Applausi pd per la citazione del senatore assolto a Potenza. E Napolitano ricorda la morte di D’Ambrosio

 

ROMA Alle mozioni di sfiducia numero 9 e 10 — 183 contrari e 96 favorevoli la prima, 180 a 93 la seconda — il premier ha imparato ad essere moderato nei toni ma durissimo nel merito. Così ieri era a Palazzo Madama, davanti all’assalto innescato dall’inchiesta di Potenza, con i grillini alleati del centrodestra e di Sel, Renzi ha potuto menare duro su magistratura e circo mediatico-giudiziario. Lo ha fatto, tra l’altro, richiamando gli ex alleati di Forza Italia ai bei tempi del Nazareno: «La politica è altrove e quando avrete finito le sceneggiate televisive noi vi aspetteremo. Il governo, intanto, gli impegni li ha mantenuti».

Poi, però, Renzi ha cambiato timbro quando ha indicato in aula il senatore lucano Salvatore Margiotta, del Pd: inquisito, imputato e giudicato innocente proprio a Potenza. Ecco, ha scandito Renzi scatenando un applauso tra i dem che ha contagiato i banchi del centrodestra, «io credo nei tribunali e non nei tribuni...Credo nei giudici e non nelle veline che violano il segreto istruttorio... Perché noi abbiamo avuto giudici eroi che hanno combattuto la mafia e la camorra ma negli ultimi 25 anni si è aperta una pagina di autentica barbarie legata al giustizialismo: un avviso di garanzia strumento a tutela dell’indagato è stato trasformato in sentenza mediatica definitiva». Il «giustizialismo a senso unico», per Renzi, è quello che «condanna prima ancora di una sentenza definitiva». Dunque, «quando diciamo che bisogna arrivare a sentenza non accusiamo la magistratura ma stiamo rispettando la Costituzione ».

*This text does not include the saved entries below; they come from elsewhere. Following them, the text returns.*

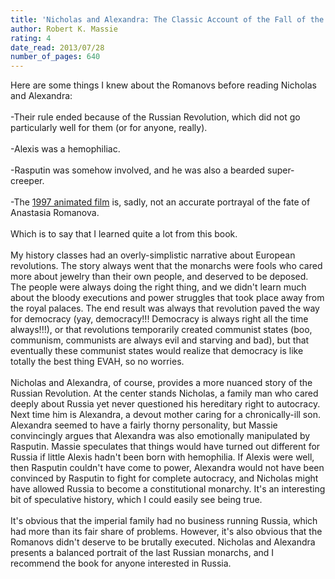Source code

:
 ```yaml
---
title: 'Nicholas and Alexandra: The Classic Account of the Fall of the Romanov Dynasty'
author: Robert K. Massie
rating: 4
date_read: 2013/07/28
number_of_pages: 640
---
```


Here are some things I knew about the Romanovs before reading Nicholas and Alexandra:<br/><br/>-Their rule ended because of the Russian Revolution, which did not go particularly well for them (or for anyone, really).<br/><br/>-Alexis was a hemophiliac.<br/><br/>-Rasputin was somehow involved, and he was also a bearded super-creeper.<br/><br/>-The <a href="http://www.youtube.com/watch?v=qktFsWuHzxE">1997 animated film</a> is, sadly, not an accurate portrayal of the fate of Anastasia Romanova.<br/><br/>Which is to say that I learned quite a lot from this book.<br/><br/>My history classes had an overly-simplistic narrative about European revolutions. The story always went that the monarchs were fools who cared more about jewelry than their own people, and deserved to be deposed. The people were always doing the right thing, and we didn't learn much about the bloody executions and power struggles that took place away from the royal palaces. The end result was always that revolution paved the way for democracy (yay, democracy!!! Democracy is always right all the time always!!!), or that revolutions temporarily created communist states (boo, communism, communists are always evil and starving and bad), but that eventually these communist states would realize that democracy is like totally the best thing EVAH, so no worries.<br/><br/>Nicholas and Alexandra, of course, provides a more nuanced story of the Russian Revolution. At the center stands Nicholas, a family man who cared deeply about Russia yet never questioned his hereditary right to autocracy. Next time him is Alexandra, a devout mother caring for a chronically-ill son. Alexandra seemed to have a fairly thorny personality, but Massie convincingly argues that Alexandra was also emotionally manipulated by Rasputin. Massie speculates that things would have turned out different for Russia if little Alexis hadn't been born with hemophilia. If Alexis were well, then Rasputin couldn't have come to power, Alexandra would not have been convinced by Rasputin to fight for complete autocracy, and Nicholas might have allowed Russia to become a constitutional monarchy. It's an interesting bit of speculative history, which I could easily see being true.<br/><br/>It's obvious that the imperial family had no business running Russia, which had more than its fair share of problems. However, it's also obvious that the Romanovs didn't deserve to be brutally executed. Nicholas and Alexandra presents a balanced portrait of the last Russian monarchs, and I recommend the book for anyone interested in Russia.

E sulle intercettazioni si è concentrato anche Giorgio Napolitano: «Vengono pubblicate anche intercettazioni manipolate, pezzi di conversazioni estrapolate dal contesto. Come è successo al mio consigliere Loris D’Ambrosio che ci ha rimesso la pelle con un attacco cardiaco. E io certe cose non le dimentico».
Insomma, quella che avrebbe dovuto essere una vetrina delle opposizioni per mostrare l’incapacità del governo si è risolta in un assist per Renzi che ne ha approfittato. E con lui il capogruppo Ap Renato Schifani per il quale bisogna «fare presto con la riforma delle intercettazioni». Per Loredana De Petris (Sel), «il premier conferma il disprezzo per il Parlamento cui spetta il giudizio politico sull’operato del governo che si è dimostrato permeabile alle pressioni delle lobby». Intanto, intervistato da La7, il neo presidente dell’Associazione nazionale magistrati, Piercamillo Davigo, ha illustrato lo stato dei rapporti tra politica e magistratura: «Noi non abbiamo chiesto un incontro e comunque lui (Renzi, ndr) non manifesta la voglia di parlare con noi»,

Ieri le opposizioni (M5S, FI, Lega e Sinistra italiana) hanno depositato alla Corte Cassazione le 166 firme raccolte alla Camera per chiedere il referendum sulle riforme. Firme raccolte anche in Senato.